De Blasio’s announcement comes after the state of New York reported nearly a quarter-million positive cases of COVID-19. In New York City alone, there are more than 134,400 cases. The city has seen more than 10,000 deaths.

De Blasio, meanwhile, urged President Trump to give the city “the financial support to make us whole, balance our budget, pay our first responders and public servants.”

“I’ll address this to the president — we are saving lives here in New York City,” de Blasio said, noting the city is “spending hundreds of millions of dollars now — will be billions of dollars to save lives.”

“We’re not hesitating. We’re not doing anything besides what is right, by beating back this disease,” he said, adding that the federal government “is not stepping up.”

De Blasio went on to say, though, that FEMA has provided 350 ambulances and dozens of paramedic volunteers from states across the country to assist those on the frontlines in New York City.

As for personal protective equipment (PPE), de Blasio said the city is “in a better situation.”

“We have a sufficient supply for this week, which will get us through until Sunday,” de Blasio said. “N95 masks, surgical masks, face shields, gloves are constantly being delivered to hospitals and nursing homes, as well.”


De Blasio did say, however, that the city is having a “growing problem” with regard to surgical gowns.

“These are crucial because they protect our health care workers,” he said. “We are manufacturing our own here…but we don’t have a secure supply.”

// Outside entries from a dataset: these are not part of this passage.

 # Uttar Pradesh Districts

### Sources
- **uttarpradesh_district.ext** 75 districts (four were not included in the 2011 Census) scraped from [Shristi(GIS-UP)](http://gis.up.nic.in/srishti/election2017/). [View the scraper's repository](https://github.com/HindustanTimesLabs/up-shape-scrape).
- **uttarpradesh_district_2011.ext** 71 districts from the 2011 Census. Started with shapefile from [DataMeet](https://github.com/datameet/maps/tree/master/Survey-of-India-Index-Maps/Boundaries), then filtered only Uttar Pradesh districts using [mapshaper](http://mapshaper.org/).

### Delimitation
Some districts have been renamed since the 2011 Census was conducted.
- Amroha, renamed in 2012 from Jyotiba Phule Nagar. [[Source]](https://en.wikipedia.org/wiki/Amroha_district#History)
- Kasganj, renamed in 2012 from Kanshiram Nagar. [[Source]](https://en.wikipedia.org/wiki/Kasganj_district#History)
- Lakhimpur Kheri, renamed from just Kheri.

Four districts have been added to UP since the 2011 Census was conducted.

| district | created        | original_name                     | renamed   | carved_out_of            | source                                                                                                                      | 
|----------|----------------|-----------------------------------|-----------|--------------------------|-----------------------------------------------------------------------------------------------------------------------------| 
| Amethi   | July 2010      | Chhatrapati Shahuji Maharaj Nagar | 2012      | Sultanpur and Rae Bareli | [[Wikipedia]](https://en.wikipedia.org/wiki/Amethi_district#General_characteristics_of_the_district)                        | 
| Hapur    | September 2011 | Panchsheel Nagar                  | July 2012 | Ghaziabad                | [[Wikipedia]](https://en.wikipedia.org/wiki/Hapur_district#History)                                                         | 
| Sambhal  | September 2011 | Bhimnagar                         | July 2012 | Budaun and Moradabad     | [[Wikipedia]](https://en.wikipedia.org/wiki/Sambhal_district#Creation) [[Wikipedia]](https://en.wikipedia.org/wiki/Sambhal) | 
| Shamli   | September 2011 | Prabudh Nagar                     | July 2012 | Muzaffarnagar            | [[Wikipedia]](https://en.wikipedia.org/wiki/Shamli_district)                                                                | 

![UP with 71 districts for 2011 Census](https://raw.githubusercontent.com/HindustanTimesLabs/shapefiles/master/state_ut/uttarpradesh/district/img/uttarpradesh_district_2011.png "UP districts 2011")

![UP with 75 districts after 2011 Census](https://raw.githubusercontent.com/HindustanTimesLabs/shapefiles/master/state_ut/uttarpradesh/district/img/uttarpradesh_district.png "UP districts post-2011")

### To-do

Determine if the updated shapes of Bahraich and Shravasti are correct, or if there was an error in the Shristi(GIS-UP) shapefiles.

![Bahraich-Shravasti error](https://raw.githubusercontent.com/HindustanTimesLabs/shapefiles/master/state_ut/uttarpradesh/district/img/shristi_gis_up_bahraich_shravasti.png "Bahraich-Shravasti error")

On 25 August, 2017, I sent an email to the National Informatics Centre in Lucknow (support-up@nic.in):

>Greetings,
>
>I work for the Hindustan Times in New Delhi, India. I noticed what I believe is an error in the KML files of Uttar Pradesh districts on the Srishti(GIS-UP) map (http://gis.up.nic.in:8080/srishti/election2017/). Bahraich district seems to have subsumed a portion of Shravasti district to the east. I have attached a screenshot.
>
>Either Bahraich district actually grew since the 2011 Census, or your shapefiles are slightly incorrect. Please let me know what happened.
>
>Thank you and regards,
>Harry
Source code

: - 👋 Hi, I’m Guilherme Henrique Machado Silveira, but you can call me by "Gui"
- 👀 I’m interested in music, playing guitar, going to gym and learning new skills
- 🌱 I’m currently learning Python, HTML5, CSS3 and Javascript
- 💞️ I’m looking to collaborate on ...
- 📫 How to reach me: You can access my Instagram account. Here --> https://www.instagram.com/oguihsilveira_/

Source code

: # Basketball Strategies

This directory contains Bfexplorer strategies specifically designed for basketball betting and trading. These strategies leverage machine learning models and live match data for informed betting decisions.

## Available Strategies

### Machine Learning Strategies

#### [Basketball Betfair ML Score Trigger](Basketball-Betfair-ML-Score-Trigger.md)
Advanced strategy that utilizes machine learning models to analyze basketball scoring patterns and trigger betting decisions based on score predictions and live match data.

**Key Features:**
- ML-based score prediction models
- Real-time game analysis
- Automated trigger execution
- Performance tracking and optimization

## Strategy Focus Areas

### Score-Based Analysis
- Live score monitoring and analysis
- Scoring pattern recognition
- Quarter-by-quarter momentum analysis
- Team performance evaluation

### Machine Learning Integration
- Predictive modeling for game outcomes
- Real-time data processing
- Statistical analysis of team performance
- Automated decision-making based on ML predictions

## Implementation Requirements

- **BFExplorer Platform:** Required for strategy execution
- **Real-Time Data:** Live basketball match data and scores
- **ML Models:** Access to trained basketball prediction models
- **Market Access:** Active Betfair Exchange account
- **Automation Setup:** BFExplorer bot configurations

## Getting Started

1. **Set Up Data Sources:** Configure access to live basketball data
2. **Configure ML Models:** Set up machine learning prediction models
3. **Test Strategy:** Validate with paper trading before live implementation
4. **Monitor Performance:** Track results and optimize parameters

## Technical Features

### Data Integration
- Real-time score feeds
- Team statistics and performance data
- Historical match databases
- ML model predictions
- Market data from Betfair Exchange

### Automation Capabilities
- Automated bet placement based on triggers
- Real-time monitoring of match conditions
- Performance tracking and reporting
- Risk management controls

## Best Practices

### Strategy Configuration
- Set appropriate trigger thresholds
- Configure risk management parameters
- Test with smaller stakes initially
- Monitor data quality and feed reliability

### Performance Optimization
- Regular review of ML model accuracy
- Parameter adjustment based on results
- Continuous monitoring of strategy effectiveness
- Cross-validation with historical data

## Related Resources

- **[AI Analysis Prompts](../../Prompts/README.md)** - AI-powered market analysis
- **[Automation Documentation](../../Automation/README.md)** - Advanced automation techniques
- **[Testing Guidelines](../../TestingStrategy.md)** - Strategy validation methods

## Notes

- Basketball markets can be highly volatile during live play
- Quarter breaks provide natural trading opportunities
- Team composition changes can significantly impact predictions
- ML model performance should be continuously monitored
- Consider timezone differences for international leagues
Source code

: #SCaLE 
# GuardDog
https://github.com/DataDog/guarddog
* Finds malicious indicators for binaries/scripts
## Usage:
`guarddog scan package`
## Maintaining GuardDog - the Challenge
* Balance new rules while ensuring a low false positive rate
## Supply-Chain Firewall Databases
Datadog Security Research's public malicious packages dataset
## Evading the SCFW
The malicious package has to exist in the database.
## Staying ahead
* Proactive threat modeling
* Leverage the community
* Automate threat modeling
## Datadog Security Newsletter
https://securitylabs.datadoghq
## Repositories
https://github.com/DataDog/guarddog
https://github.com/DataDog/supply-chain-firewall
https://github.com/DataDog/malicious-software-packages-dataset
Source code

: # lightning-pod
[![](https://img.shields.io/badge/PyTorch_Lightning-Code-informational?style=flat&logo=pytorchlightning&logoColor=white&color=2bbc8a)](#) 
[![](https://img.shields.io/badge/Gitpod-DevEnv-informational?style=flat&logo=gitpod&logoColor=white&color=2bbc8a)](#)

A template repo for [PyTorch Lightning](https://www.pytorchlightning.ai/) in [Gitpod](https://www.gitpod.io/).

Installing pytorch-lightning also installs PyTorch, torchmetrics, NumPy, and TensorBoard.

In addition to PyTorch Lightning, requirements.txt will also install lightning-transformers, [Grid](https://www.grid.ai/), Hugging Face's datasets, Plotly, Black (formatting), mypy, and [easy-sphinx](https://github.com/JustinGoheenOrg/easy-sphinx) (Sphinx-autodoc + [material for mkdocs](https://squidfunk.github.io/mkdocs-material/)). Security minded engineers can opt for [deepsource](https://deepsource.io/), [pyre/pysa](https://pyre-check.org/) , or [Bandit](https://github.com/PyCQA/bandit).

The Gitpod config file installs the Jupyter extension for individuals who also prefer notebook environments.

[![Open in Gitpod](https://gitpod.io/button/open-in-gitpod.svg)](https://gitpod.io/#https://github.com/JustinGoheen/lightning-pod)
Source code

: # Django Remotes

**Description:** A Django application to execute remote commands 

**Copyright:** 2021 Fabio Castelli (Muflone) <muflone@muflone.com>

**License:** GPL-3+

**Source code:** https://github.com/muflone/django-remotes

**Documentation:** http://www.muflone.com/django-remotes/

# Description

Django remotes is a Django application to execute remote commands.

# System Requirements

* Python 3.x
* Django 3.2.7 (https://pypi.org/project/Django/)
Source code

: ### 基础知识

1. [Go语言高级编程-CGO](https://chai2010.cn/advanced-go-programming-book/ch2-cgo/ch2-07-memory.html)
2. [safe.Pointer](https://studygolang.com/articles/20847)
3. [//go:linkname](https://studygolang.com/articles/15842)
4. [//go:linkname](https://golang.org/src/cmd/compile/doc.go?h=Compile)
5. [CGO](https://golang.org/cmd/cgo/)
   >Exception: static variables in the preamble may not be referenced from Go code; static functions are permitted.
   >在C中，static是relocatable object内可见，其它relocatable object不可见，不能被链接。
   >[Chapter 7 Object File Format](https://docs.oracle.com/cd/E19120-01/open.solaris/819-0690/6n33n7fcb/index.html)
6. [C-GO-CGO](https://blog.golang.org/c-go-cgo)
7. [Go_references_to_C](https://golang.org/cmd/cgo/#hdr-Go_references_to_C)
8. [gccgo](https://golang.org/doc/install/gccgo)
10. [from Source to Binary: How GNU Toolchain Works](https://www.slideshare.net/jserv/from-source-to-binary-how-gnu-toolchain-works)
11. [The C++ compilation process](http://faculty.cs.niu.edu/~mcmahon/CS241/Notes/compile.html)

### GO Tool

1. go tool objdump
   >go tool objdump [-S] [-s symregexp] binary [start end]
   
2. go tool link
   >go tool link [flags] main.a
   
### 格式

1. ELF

He added that “even with the fallbacks, we are not sure we’ll have enough to get to Sunday of this week.”

De Blasio added that he is “really concerned” about it and is “fighting to find more,” and appealing to the federal government for aid.

“We need more surgical gowns in New York City and we need them now,” he said, adding that the city is doing its best to “create our own.”

De Blasio noted that he asked White House economic adviser Peter Navarro for “the fabric” to make the gowns, and said “he did come through.” He said the city now has enough fabric to make “400,000 gowns.”

“That’s substantial, but nowhere near the need we have,” he said.

Meanwhile, New York Gov. Andrew Cuomo announced last week that all non-essential businesses and workers must remain home during the coronavirus outbreak through at least May 15.

As of Monday, the U.S. reported more than 759,700 positive cases of COVID-19 and more than 40,600 deaths.